JIRA integration & other external project links

SourceTree 1.3 makes it easy to navigate to JIRA issues which are associated with your commits – and in fact to other supporting information like Crucible reviews or any predictable pattern in a commit message that you can identify.

Linking a repository to a JIRA project

If you’re committing code to resolve a JIRA issue, you’ll normally include the JIRA issue number in the commit message, perhaps something like this:

PROJECTX-101 Fixed bad encoding on UTF-16 characters

Wouldn’t it be awesome if when you looked at that commit message in the log, that ‘PROJECTX-101’ was a link to the JIRA issue? Well, it turns out that’s really easy in 1.3.

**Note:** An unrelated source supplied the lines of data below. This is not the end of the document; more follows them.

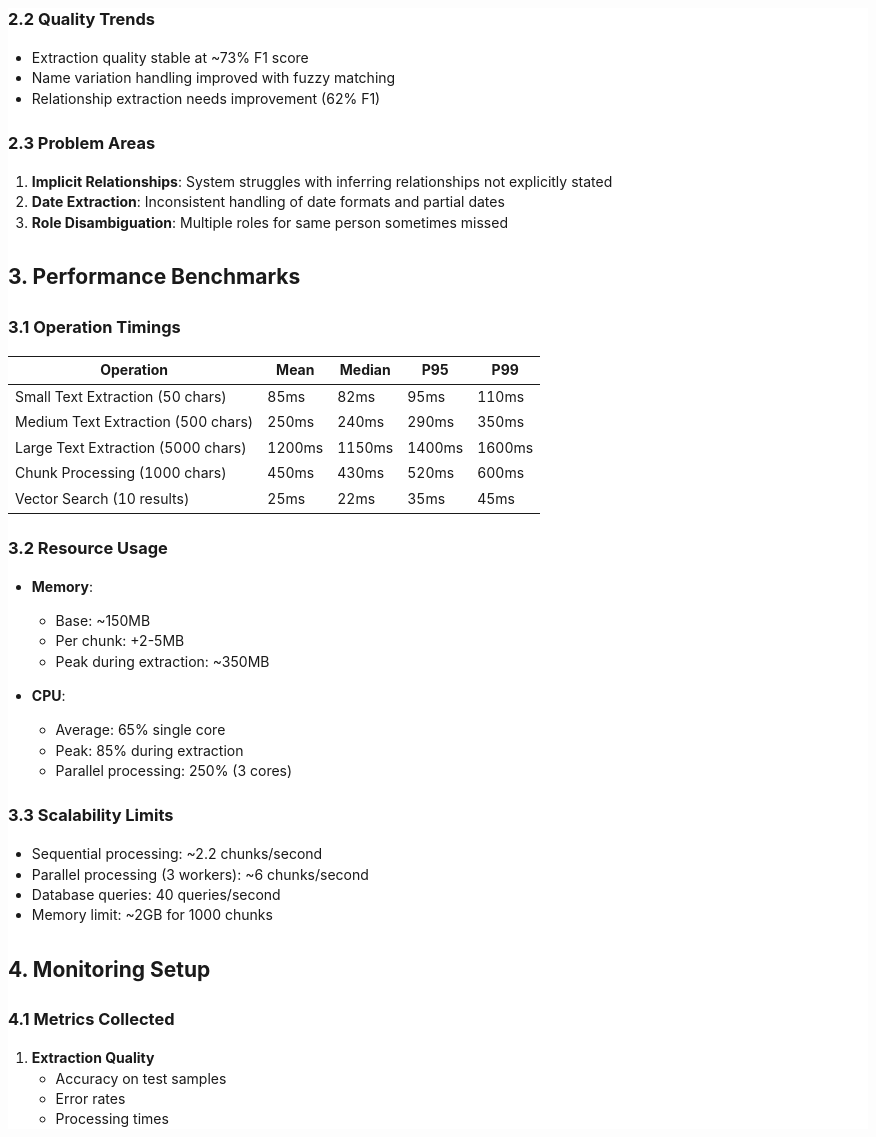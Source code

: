 ### 2.2 Quality Trends

- Extraction quality stable at ~73% F1 score
- Name variation handling improved with fuzzy matching
- Relationship extraction needs improvement (62% F1)

### 2.3 Problem Areas

1. **Implicit Relationships**: System struggles with inferring relationships not explicitly stated
2. **Date Extraction**: Inconsistent handling of date formats and partial dates
3. **Role Disambiguation**: Multiple roles for same person sometimes missed

## 3. Performance Benchmarks

### 3.1 Operation Timings

| Operation | Mean | Median | P95 | P99 |
|-----------|------|--------|-----|-----|
| Small Text Extraction (50 chars) | 85ms | 82ms | 95ms | 110ms |
| Medium Text Extraction (500 chars) | 250ms | 240ms | 290ms | 350ms |
| Large Text Extraction (5000 chars) | 1200ms | 1150ms | 1400ms | 1600ms |
| Chunk Processing (1000 chars) | 450ms | 430ms | 520ms | 600ms |
| Vector Search (10 results) | 25ms | 22ms | 35ms | 45ms |

### 3.2 Resource Usage

- **Memory**: 
  - Base: ~150MB
  - Per chunk: +2-5MB
  - Peak during extraction: ~350MB
  
- **CPU**:
  - Average: 65% single core
  - Peak: 85% during extraction
  - Parallel processing: 250% (3 cores)

### 3.3 Scalability Limits

- Sequential processing: ~2.2 chunks/second
- Parallel processing (3 workers): ~6 chunks/second
- Database queries: 40 queries/second
- Memory limit: ~2GB for 1000 chunks

## 4. Monitoring Setup

### 4.1 Metrics Collected

1. **Extraction Quality**
   - Accuracy on test samples
   - Error rates
   - Processing times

Simply click the ‘Settings’ button on the repository toolbar, select the Advanced tab, and look for the ‘Commit Text Replacements’ section:

Here you can see one I prepared earlier. To create it, I clicked ‘Add’ and entered these details:

All I needed to do was specify the project prefix (every JIRA project has one of these), and supply the base URL for my JIRA installation. With this in place, SourceTree will search for all instances of ‘PROJECTX-<number>’ in commit messages, and will hyperlink it to the issue itself, like this:

Clicking that link would open the issue at https://jira.myproject.com/browse/PROJECTX-101 in your default web browser.

It’s not only JIRA issues which can be linked. If you change the ‘Replacement Type’ box you can see there’s anther helper option for Crucible projects (which works much the same way as JIRA), but there is also an ‘Other’ option, which allows you to specify your own text replacements in terms of regular expressions. They could be links to other tracking systems, or indeed any other kind of replacement. Here’s an example:

You can specify a regular expression pattern to search for in the commit message, and what text should replace it. You can use capture clauses (parenthesis in the regex pattern, variable names in the ‘Replace With’ field) in order to extract details and reformat them. The keen-eyed among you may have noticed that the screenshot above actually represents the same JIRA link replacement, just in raw regex form – notice how it is looking for the issue pattern, and then replacing it with HTML to form a link. So you can do anything you need to do to translate commit plain text into HTML of your choosing.

We hope you enjoy this SourceTree 1.3 feature!